Sloane Stephens Did The Damn Thing

After the first set, Sloane Stephens’s U.S. Open semifinal against Venus Williams looked like it was going to be easy. She won smoothly, 6-1, in just 24 minutes. With 17 unforced errors, Williams was all over the place. This looked like it would be over soon.

Holy shit, was it ever not.

The second set was the first inverted, with Venus coming alive and handily taking down Stephens, 6-0. And the third was just about as close as humanly possible, with the two trading games until Stephens was finally able to break Williams to go up 6-5 before taking the set, 7-5. The unseeded Stephens—ranked 83rd in the world after taking months off to deal with a foot injury—is now going to her first Grand Slam final.

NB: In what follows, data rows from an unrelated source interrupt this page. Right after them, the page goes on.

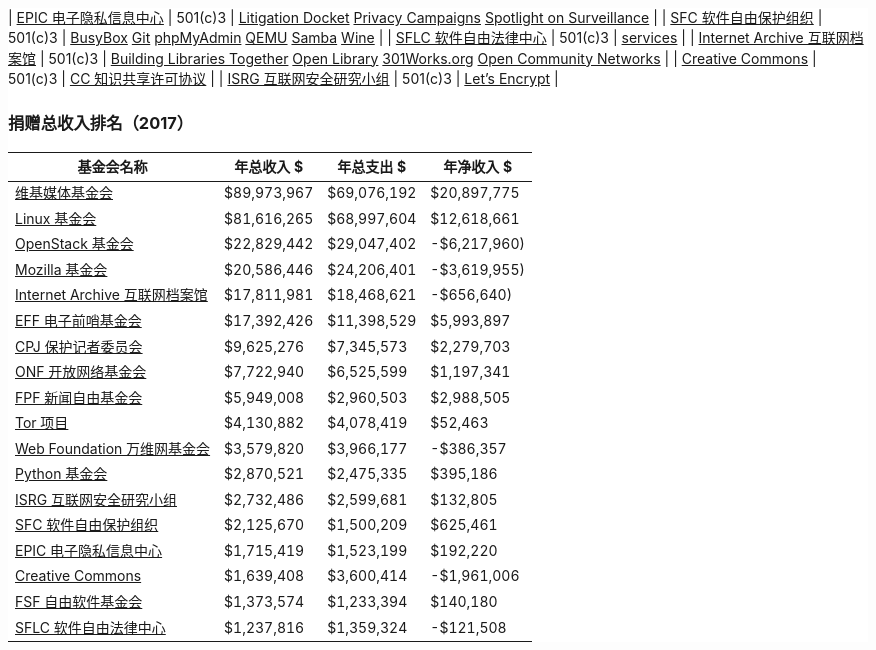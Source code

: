 | [EPIC 电子隐私信息中心](https://epic.org/)                  | 501(c)3   | [Litigation Docket](https://epic.org/privacy/litigation/) [Privacy Campaigns](https://epic.org/campaigns/)  [Spotlight on Surveillance](https://epic.org/privacy/surveillance/spotlight/)                                                                                                                                                                                                                                                                                                                                                                                                    |
| [SFC 软件自由保护组织](https://sfconservancy.org/)          | 501(c)3   | [BusyBox](https://busybox.net/)  [Git](https://git-scm.com/)  [phpMyAdmin](https://phpmyadmin.net/)   [QEMU](http://qemu.org/)  [Samba](https://www.samba.org/samba/)  [Wine](http://www.winehq.org/)                                                                                                                                                                                                                                                                                                                                                                                        |
| [SFLC 软件自由法律中心](https://www.softwarefreedom.org/)   | 501(c)3   | [services](https://www.softwarefreedom.org/services/)                                                                                                                                                                                                                                                                                                                                                                                                                                                                                                                                        |
| [Internet Archive 互联网档案馆](https://archive.org/)       | 501(c)3   | [Building Libraries Together](https://archive.org/projects/)   [Open Library](https://openlibrary.org/)  [301Works.org](https://archive.org/details/301works)   [Open Community Networks](https://archive.org/web/sflan.php)                                                                                                                                                                                                                                                                                                                                                                 |
| [Creative Commons](https://creativecommons.org/)            | 501(c)3   | [CC 知识共享许可协议](https://creativecommons.org/)                                                                                                                                                                                                                                                                                                                                                                                                                                                                                                                                          |
| [ISRG 互联网安全研究小组](https://www.abetterinternet.org/) | 501(c)3   | [Let’s Encrypt](https://letsencrypt.org/)                                                                                                                                                                                                                                                                                                                                                                                                                                                                                                                                                   |

### 捐赠总收入排名（2017）

| 基金会名称                                                    | 年总收入 $  | 年总支出 $  | 年净收入 $   |
| ------------------------------------------------------------- | ----------- | ----------- | ------------ |
| [维基媒体基金会](https://wikimediafoundation.org/)            | $89,973,967 | $69,076,192 | $20,897,775  |
| [Linux   基金会](https://www.linuxfoundation.org/)            | $81,616,265 | $68,997,604 | $12,618,661  |
| [OpenStack   基金会](https://www.openstack.org/foundation/)   | $22,829,442 | $29,047,402 | -$6,217,960) |
| [Mozilla   基金会](https://foundation.mozilla.org/)           | $20,586,446 | $24,206,401 | -$3,619,955) |
| [Internet   Archive 互联网档案馆](https://archive.org/)       | $17,811,981 | $18,468,621 | -$656,640)   |
| [EFF   电子前哨基金会](https://www.eff.org/)                  | $17,392,426 | $11,398,529 | $5,993,897   |
| [CPJ   保护记者委员会](https://cpj.org/)                      | $9,625,276  | $7,345,573  | $2,279,703   |
| [ONF   开放网络基金会](https://www.opennetworking.org/)       | $7,722,940  | $6,525,599  | $1,197,341   |
| [FPF   新闻自由基金会](https://freedom.press/)                | $5,949,008  | $2,960,503  | $2,988,505   |
| [Tor   项目](https://www.torproject.org/)                     | $4,130,882  | $4,078,419  | $52,463      |
| [Web   Foundation 万维网基金会](https://webfoundation.org/)   | $3,579,820  | $3,966,177  | -$386,357    |
| [Python   基金会](https://www.python.org/psf/)                | $2,870,521  | $2,475,335  | $395,186     |
| [ISRG   互联网安全研究小组](https://www.abetterinternet.org/) | $2,732,486  | $2,599,681  | $132,805     |
| [SFC   软件自由保护组织](https://sfconservancy.org/)          | $2,125,670  | $1,500,209  | $625,461     |
| [EPIC   电子隐私信息中心](https://epic.org/)                  | $1,715,419  | $1,523,199  | $192,220     |
| [Creative   Commons](https://creativecommons.org/)            | $1,639,408  | $3,600,414  | -$1,961,006  |
| [FSF   自由软件基金会](https://www.gnu.org/)                  | $1,373,574  | $1,233,394  | $140,180     |
| [SFLC   软件自由法律中心](https://www.softwarefreedom.org/)   | $1,237,816  | $1,359,324  | -$121,508    |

After falling behind two games to none in the third, Williams won three in a row to make it 3-2. Then came an intense series of back-and-forth: Williams going up 5-4 after a replay challenge reversed a call that would have allowed Stephens to break her, Stephens taking the next game after a gorgeous backhand winner down the line followed by a forced error on the next point.

With Williams serving and the set tied, 5-5, Stephens stepped up. She broke Williams with a series of beautiful points: a killer backhand past Venus at the net, then an equally dazzling cross-court winner, and then two Williams errors that gave Stephens the game. Serving for the match, she finished things up easily.

Two months ago, Stephens was getting booted from Wimbledon in the first round for her first tournament back from injury. She’s now staring down her first Grand Slam final—but Williams certainly didn’t make it easy for her.